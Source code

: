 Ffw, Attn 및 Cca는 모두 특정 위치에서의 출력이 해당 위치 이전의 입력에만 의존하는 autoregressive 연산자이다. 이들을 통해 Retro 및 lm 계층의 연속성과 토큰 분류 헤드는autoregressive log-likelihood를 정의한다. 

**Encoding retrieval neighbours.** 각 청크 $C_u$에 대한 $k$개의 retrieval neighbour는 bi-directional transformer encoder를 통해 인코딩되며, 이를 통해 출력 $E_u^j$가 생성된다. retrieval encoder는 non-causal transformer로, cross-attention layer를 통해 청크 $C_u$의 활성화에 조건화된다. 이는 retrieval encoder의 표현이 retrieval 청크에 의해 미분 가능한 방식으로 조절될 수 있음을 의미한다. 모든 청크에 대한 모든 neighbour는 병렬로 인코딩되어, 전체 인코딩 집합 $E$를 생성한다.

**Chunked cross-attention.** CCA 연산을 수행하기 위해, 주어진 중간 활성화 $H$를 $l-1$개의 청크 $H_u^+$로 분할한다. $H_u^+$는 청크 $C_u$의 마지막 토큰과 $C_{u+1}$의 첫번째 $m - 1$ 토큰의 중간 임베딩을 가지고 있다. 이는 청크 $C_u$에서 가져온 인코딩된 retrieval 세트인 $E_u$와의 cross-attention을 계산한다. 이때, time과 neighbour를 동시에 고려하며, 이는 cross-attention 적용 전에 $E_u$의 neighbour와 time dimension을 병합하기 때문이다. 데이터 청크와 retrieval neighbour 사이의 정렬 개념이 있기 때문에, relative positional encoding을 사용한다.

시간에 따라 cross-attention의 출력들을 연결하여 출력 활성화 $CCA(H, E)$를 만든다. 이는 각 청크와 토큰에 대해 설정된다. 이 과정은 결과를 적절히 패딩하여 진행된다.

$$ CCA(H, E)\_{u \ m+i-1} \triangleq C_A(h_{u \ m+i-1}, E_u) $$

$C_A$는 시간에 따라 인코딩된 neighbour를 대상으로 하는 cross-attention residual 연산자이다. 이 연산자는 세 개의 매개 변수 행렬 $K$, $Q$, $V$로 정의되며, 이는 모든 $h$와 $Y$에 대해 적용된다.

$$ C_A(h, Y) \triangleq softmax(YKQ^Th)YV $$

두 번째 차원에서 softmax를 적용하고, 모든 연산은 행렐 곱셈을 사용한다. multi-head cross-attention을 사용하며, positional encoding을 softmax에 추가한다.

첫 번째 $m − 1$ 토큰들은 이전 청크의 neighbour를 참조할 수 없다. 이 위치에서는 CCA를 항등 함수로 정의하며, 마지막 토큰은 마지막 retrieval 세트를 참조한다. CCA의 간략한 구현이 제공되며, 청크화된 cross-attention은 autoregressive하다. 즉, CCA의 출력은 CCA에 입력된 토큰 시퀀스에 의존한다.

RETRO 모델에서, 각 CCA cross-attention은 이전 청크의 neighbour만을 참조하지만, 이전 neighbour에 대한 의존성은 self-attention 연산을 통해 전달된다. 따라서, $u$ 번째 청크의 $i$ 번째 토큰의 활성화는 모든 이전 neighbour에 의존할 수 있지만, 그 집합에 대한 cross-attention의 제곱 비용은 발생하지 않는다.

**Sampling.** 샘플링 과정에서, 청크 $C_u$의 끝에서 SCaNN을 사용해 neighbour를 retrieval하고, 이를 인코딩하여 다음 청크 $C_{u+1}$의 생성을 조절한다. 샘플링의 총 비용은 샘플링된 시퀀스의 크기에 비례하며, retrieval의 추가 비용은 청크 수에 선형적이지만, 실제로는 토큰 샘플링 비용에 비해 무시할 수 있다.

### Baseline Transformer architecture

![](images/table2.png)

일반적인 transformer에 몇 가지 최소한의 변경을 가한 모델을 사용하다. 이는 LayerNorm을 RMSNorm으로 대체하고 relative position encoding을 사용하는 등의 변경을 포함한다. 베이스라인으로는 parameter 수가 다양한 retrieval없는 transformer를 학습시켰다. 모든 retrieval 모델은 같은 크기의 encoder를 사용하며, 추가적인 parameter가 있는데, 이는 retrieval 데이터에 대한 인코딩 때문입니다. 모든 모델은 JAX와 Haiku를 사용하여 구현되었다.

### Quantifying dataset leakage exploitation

_WHAT TO WORK ON_. Lines holding "사용한다": copy each one from the records above.

_RESPONSE_.
**Chunked cross-attention.** CCA 연산을 수행하기 위해, 주어진 중간 활성화 $H$를 $l-1$개의 청크 $H_u^+$로 분할한다. $H_u^+$는 청크 $C_u$의 마지막 토큰과 $C_{u+1}$의 첫번째 $m - 1$ 토큰의 중간 임베딩을 가지고 있다. 이는 청크 $C_u$에서 가져온 인코딩된 retrieval 세트인 $E_u$와의 cross-attention을 계산한다. 이때, time과 neighbour를 동시에 고려하며, 이는 cross-attention 적용 전에 $E_u$의 neighbour와 time dimension을 병합하기 때문이다. 데이터 청크와 retrieval neighbour 사이의 정렬 개념이 있기 때문에, relative positional encoding을 사용한다.
두 번째 차원에서 softmax를 적용하고, 모든 연산은 행렐 곱셈을 사용한다. multi-head cross-attention을 사용하며, positional encoding을 softmax에 추가한다.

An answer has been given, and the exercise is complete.